----- Information given -----

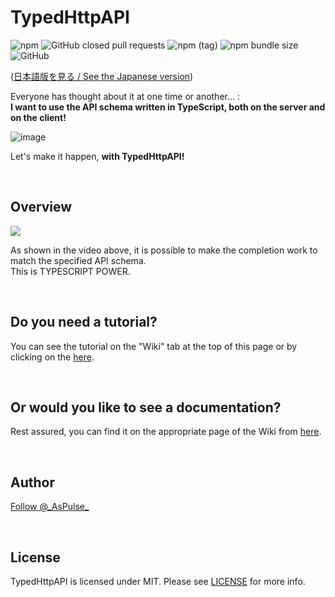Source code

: # TypedHttpAPI
![npm](https://img.shields.io/npm/dw/typed-http-api?color=%23c9003d&style=flat-square&label=Downloads)
![GitHub closed pull requests](https://img.shields.io/github/issues-pr-closed/aspulse/TypedHTTPAPI?color=%23c9003d&label=Pull%20Requests&style=flat-square)
![npm (tag)](https://img.shields.io/npm/v/typed-http-api/rc?style=flat-square)
![npm bundle size](https://img.shields.io/bundlephobia/min/typed-http-api?style=flat-square)
![GitHub](https://img.shields.io/github/license/aspulse/TypedHTTPAPI?style=flat-square)  

([日本語版を見る / See the Japanese version](./README_JA.md))

Everyone has thought about it at one time or another... :  
**I want to use the API schema written in TypeScript, both on the server and on the client!**

![image](https://user-images.githubusercontent.com/84216737/175767670-9c6ffc4f-25da-43cb-8bca-e58a13928f0d.png)


Let's make it happen, **with TypedHttpAPI!**

<br>

## Overview
![](https://user-images.githubusercontent.com/84216737/175768210-e444a823-ec20-4984-8a8b-23855d42fdef.gif)  

As shown in the video above, it is possible to make the completion work to match the specified API schema.  
This is TYPESCRIPT POWER.

<br>

## Do you need a tutorial?
You can see the tutorial on the "Wiki" tab at the top of this page or by clicking on the [here](https://github.com/AsPulse/TypedHttpAPI/wiki/Tutorial).

<br>

## Or would you like to see a documentation?
Rest assured, you can find it on the appropriate page of the Wiki from [here](https://github.com/AsPulse/TypedHttpAPI/wiki/Documentation).

<br>

## Author
[Follow @\_AsPulse\_](https://twitter.com/_AsPulse_?ref_src=twsrc%5Etfw)

<br>

## License
TypedHttpAPI is licensed under MIT. Please see [LICENSE](./LICENSE) for more info.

-----

▶ _Task_: Every line from the one that holds "As shown in" to the end of the data above should be given again exactly, with that line and the last one both kept.

▶ _Answer to the exercise_:
As shown in the video above, it is possible to make the completion work to match the specified API schema.  
This is TYPESCRIPT POWER.

<br>

## Do you need a tutorial?
You can see the tutorial on the "Wiki" tab at the top of this page or by clicking on the [here](https://github.com/AsPulse/TypedHttpAPI/wiki/Tutorial).

<br>

## Or would you like to see a documentation?
Rest assured, you can find it on the appropriate page of the Wiki from [here](https://github.com/AsPulse/TypedHttpAPI/wiki/Documentation).

<br>

## Author
[Follow @\_AsPulse\_](https://twitter.com/_AsPulse_?ref_src=twsrc%5Etfw)

<br>

## License
TypedHttpAPI is licensed under MIT. Please see [LICENSE](./LICENSE) for more info.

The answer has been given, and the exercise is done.